Saved data entries:
= = = = =

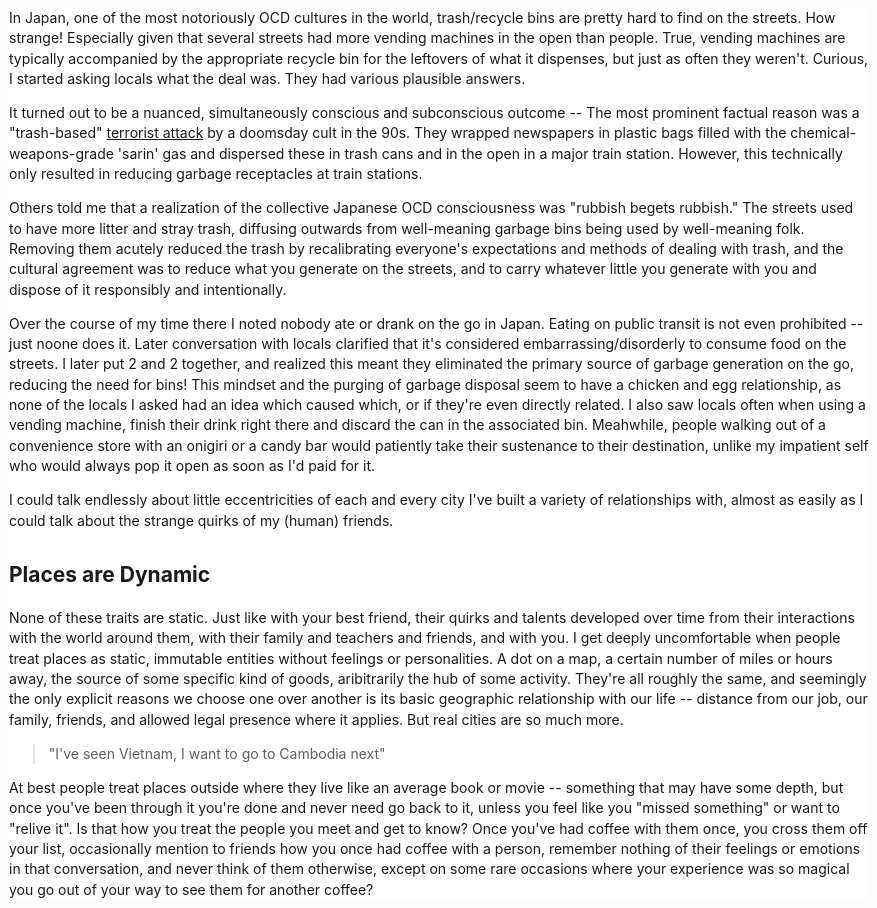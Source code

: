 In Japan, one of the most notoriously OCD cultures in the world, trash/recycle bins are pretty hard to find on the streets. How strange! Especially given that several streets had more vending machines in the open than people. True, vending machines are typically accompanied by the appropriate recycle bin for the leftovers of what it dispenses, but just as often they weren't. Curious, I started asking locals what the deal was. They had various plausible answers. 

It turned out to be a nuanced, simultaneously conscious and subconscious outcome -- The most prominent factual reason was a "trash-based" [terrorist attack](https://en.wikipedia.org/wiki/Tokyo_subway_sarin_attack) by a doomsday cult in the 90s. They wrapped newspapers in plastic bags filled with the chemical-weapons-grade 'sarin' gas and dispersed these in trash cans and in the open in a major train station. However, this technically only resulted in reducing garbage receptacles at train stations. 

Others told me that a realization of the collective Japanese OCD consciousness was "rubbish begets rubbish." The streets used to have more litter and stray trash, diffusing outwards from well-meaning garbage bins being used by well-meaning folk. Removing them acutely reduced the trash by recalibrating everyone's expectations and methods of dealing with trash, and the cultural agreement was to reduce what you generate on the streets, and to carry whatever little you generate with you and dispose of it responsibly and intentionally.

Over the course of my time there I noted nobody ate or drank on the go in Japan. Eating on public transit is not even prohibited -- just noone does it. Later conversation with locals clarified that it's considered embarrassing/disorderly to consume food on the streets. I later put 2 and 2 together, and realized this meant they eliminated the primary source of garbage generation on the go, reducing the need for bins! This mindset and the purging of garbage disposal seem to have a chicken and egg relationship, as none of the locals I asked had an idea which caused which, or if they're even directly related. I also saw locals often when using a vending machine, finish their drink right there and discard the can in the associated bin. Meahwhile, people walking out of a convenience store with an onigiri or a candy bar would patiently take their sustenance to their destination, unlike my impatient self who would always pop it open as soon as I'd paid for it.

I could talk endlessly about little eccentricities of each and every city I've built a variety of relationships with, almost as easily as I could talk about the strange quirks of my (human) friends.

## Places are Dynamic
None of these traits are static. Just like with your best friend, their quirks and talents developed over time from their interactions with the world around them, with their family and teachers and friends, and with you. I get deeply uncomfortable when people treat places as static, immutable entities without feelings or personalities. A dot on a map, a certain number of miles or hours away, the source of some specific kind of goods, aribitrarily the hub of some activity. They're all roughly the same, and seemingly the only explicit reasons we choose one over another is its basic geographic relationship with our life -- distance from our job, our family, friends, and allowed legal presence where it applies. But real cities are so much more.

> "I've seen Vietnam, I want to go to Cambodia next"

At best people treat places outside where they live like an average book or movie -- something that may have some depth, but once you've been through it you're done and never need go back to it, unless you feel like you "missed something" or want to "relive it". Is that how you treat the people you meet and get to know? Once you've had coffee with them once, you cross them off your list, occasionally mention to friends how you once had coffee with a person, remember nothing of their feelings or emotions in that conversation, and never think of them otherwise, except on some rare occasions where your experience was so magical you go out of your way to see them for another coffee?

= = = = =

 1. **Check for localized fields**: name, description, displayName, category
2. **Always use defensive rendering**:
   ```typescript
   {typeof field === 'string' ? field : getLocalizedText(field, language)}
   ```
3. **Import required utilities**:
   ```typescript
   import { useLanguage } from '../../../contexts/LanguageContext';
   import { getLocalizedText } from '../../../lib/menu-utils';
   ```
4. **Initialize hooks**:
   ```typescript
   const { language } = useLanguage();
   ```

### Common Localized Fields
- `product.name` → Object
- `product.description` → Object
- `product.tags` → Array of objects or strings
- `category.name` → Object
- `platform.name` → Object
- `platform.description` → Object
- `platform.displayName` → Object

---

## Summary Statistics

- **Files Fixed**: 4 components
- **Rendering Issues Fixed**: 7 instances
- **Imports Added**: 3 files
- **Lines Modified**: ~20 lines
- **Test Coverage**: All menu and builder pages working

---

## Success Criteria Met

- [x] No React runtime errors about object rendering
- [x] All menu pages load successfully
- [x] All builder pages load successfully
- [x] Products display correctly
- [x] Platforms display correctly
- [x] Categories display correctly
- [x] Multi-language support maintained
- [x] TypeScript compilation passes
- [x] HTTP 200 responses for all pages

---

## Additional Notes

= = = = =

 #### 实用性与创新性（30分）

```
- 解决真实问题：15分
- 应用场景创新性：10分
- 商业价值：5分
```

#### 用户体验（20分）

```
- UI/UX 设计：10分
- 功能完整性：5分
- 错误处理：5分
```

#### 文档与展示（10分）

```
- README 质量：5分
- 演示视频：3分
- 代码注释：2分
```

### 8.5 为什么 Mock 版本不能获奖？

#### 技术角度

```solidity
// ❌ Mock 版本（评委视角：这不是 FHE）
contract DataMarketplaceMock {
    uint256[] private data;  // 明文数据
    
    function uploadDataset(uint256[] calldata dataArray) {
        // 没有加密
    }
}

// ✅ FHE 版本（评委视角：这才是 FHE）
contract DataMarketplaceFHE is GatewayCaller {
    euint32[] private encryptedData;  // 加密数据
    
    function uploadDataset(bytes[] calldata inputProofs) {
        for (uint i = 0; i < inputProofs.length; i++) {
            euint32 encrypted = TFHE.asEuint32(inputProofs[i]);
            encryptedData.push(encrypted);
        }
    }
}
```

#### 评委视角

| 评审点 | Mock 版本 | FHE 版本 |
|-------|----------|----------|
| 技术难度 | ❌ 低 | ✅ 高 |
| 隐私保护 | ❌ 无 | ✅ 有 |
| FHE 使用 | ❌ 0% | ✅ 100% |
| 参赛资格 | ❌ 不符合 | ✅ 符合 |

= = = = =

EXERCISE OBJECTIVE.
Your task is to copy each line of the entries that includes the word "useLanguage".

RESPONSE AREA.
   import { useLanguage } from '../../../contexts/LanguageContext';
   const { language } = useLanguage();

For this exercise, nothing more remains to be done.